Saying that the free fall acceleration $g$ is constant is an approximation.

 

[OmCheeto]

In fact, everything is an approximation.
One of the most entertaining facts about the constancy with which things accelerate towards Earth is that no matter how big nor small, it's always the same. (see the green line below)
Even the black hole at the center of our galaxy would accelerate at the same speed as a feather towards Earth.
The only booger is that the Earth would be accelerating towards the black hole quite a bit faster than towards the feather. (the red line)

[edit: minor but obvious error in the graph]

 

[Warp]

When talking about this subject, terminology tends to be mixed up quite a lot, and the colloquial use of words tends to vary wildly from their strict physics-mathematical definitions.

If someone says "gravitational pull is constant" you really have to ask for clarification of what exactly they mean by that, because it's a very vague sentence. It could be interpreted as correct or as incorrect, depending on what the person is actually referring to.

Certainly for two given unchanging masses, at a certain given distance, their gravitational pull is constant and doesn't change eg. depending on time or where in the universe they are in. That's why the big G is called "the gravitational constant": As far as we know, it doesn't change. It's one of the big physical constants. It is assumed (with good reason) that G doesn't change over time and is the same everywhere in the universe. That's why saying that "gravitational pull is constant" could be interpreted as a correct statement.

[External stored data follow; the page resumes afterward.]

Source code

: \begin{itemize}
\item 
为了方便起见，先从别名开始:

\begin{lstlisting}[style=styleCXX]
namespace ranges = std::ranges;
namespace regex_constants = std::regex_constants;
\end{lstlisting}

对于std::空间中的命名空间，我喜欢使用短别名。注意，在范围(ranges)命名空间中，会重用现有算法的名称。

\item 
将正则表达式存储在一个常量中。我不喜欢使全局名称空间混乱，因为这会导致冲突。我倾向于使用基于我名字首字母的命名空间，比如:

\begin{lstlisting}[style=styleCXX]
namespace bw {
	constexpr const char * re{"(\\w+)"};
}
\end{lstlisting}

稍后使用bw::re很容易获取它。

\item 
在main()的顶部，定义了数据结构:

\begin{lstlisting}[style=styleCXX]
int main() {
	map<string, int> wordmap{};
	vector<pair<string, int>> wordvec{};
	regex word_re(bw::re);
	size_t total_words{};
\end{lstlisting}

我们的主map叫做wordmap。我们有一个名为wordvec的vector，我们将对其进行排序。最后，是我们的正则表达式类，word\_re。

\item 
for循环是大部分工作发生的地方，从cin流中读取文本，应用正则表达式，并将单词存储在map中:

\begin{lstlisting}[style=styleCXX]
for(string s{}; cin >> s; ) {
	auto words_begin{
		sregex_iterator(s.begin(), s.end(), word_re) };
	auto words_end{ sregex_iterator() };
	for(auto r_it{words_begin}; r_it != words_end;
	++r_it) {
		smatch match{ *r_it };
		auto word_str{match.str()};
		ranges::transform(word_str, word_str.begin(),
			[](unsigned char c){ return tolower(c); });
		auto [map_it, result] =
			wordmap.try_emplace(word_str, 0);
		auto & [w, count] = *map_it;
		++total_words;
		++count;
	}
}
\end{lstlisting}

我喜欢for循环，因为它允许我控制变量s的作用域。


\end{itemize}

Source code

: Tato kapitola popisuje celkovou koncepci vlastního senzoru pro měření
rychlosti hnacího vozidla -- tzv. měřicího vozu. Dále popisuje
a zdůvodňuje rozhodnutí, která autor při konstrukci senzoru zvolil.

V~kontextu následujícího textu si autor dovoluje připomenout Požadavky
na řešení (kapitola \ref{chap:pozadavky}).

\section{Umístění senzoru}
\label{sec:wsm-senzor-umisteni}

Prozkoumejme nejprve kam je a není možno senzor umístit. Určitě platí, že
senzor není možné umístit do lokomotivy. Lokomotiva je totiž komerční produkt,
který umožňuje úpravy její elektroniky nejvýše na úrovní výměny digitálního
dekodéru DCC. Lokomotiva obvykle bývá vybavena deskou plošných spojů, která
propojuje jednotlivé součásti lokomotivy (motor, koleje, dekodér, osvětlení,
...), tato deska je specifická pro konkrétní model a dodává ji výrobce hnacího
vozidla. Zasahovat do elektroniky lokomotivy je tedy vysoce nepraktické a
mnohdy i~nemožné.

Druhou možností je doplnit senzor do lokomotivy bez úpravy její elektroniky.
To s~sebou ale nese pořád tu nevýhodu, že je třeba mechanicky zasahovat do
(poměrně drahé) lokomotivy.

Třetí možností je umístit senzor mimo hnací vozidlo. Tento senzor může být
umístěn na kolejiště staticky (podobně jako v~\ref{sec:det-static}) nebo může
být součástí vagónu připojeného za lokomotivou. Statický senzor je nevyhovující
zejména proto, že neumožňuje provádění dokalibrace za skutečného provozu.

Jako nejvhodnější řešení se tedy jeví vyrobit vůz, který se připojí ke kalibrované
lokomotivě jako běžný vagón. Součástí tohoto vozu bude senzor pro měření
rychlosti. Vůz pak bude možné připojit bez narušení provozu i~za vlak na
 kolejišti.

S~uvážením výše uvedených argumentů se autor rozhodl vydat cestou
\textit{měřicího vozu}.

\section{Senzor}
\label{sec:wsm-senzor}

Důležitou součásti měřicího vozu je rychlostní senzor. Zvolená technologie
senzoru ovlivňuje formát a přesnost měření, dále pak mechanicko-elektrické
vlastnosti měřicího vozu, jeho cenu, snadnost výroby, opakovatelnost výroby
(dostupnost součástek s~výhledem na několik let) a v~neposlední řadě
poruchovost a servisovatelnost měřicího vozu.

However, if "gravitational pull is constant" is interpreted in another way, it can be considered incorrect. If it's referring to the gravitational force between the two objects (at least if we are talking about Newtonian mechanics), as the gravitational formula clearly shows, this force depends on the masses and their distance, and it can certainly change if those things change. Even if the expression is referring to the acceleration caused by gravity, well, that depends on the distance (although, incidentally, doesn't depend on the masses), so that too can change over time, depending on how the objects move in relation to each other. Certainly acceleration on Earth's orbit is slightly less than on the surface, because of the difference in distance to the Earth's center.

It's an ambiguous expression, and thus it cannot all of its own, without further clarifications, be considered "true" or "false" because it depends on what the person means by it.